- _Directions for this task_
Return exactly these lines and no others: the one containing "- Redis (for offchain quiz data)" and all that follow it to the end of the listing below.
[Input for this task Boundary: Start]
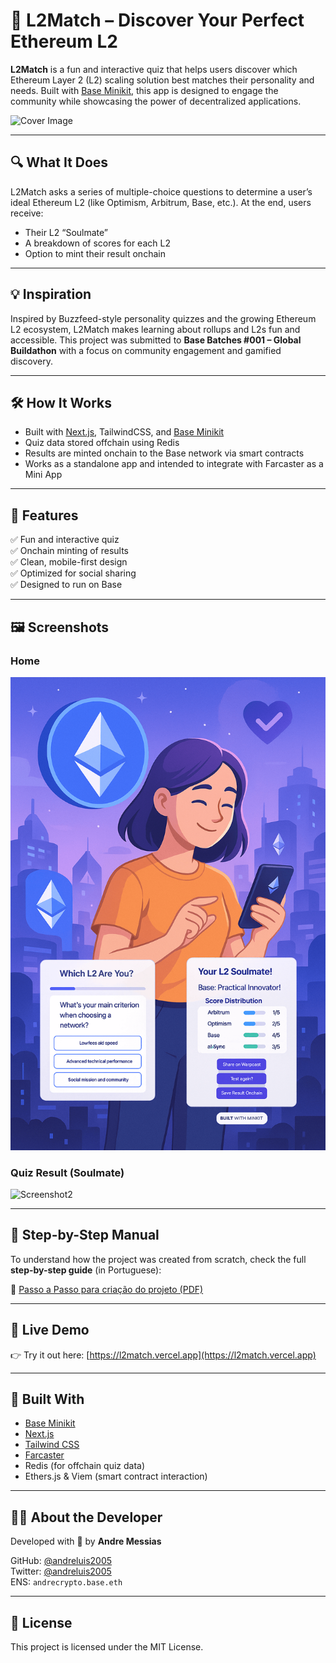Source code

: 
# 🧠 L2Match – Discover Your Perfect Ethereum L2

**L2Match** is a fun and interactive quiz that helps users discover which Ethereum Layer 2 (L2) scaling solution best matches their personality and needs. Built with [Base Minikit](https://base.org/minikit), this app is designed to engage the community while showcasing the power of decentralized applications.

![Cover Image](https://github.com/andreluis2005/l2match/blob/main/public/capa.png)

---

## 🔍 What It Does

L2Match asks a series of multiple-choice questions to determine a user’s ideal Ethereum L2 (like Optimism, Arbitrum, Base, etc.). At the end, users receive:

- Their L2 “Soulmate”
- A breakdown of scores for each L2
- Option to mint their result onchain

---

## 💡 Inspiration

Inspired by Buzzfeed-style personality quizzes and the growing Ethereum L2 ecosystem, L2Match makes learning about rollups and L2s fun and accessible. This project was submitted to **Base Batches #001 – Global Buildathon** with a focus on community engagement and gamified discovery.

---

## 🛠️ How It Works

- Built with [Next.js](https://nextjs.org/), TailwindCSS, and [Base Minikit](https://base.org/minikit)
- Quiz data stored offchain using Redis
- Results are minted onchain to the Base network via smart contracts
- Works as a standalone app and intended to integrate with Farcaster as a Mini App

---

## 🚀 Features

✅ Fun and interactive quiz  
✅ Onchain minting of results  
✅ Clean, mobile-first design  
✅ Optimized for social sharing  
✅ Designed to run on Base

---

## 🖼️ Screenshots

### Home
![Screenshot1](https://github.com/andreluis2005/l2match/blob/main/public/screenshot1.png)

### Quiz Result (Soulmate)
![Screenshot2](https://github.com/andreluis2005/l2match/blob/main/public/capa.png)

---

## 📘 Step-by-Step Manual

To understand how the project was created from scratch, check the full **step-by-step guide** (in Portuguese):

📄 [Passo a Passo para criação do projeto (PDF)](https://github.com/andreluis2005/l2match/blob/main/Passo%20a%20Passo%20para%20cria%C3%A7%C3%A3o%20do%20projeto.pdf)

---

## 🔗 Live Demo

👉 Try it out here: [https://l2match.vercel.app](https://l2match.vercel.app)

---

## 🧰 Built With

- [Base Minikit](https://base.org/minikit)
- [Next.js](https://nextjs.org/)
- [Tailwind CSS](https://tailwindcss.com/)
- [Farcaster](https://www.farcaster.xyz/)
- Redis (for offchain quiz data)
- Ethers.js & Viem (smart contract interaction)

---

## 🙋‍♂️ About the Developer

Developed with 💙 by **Andre Messias**

GitHub: [@andreluis2005](https://github.com/andreluis2005)  
Twitter: [@andreluis2005](https://twitter.com/andreluis2005)  
ENS: `andrecrypto.base.eth`

---

## 📝 License

This project is licensed under the MIT License.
[Input for this task Boundary: End]
- _Task result_
- Redis (for offchain quiz data)
- Ethers.js & Viem (smart contract interaction)

---

## 🙋‍♂️ About the Developer

Developed with 💙 by **Andre Messias**

GitHub: [@andreluis2005](https://github.com/andreluis2005)  
Twitter: [@andreluis2005](https://twitter.com/andreluis2005)  
ENS: `andrecrypto.base.eth`

---

## 📝 License

This project is licensed under the MIT License.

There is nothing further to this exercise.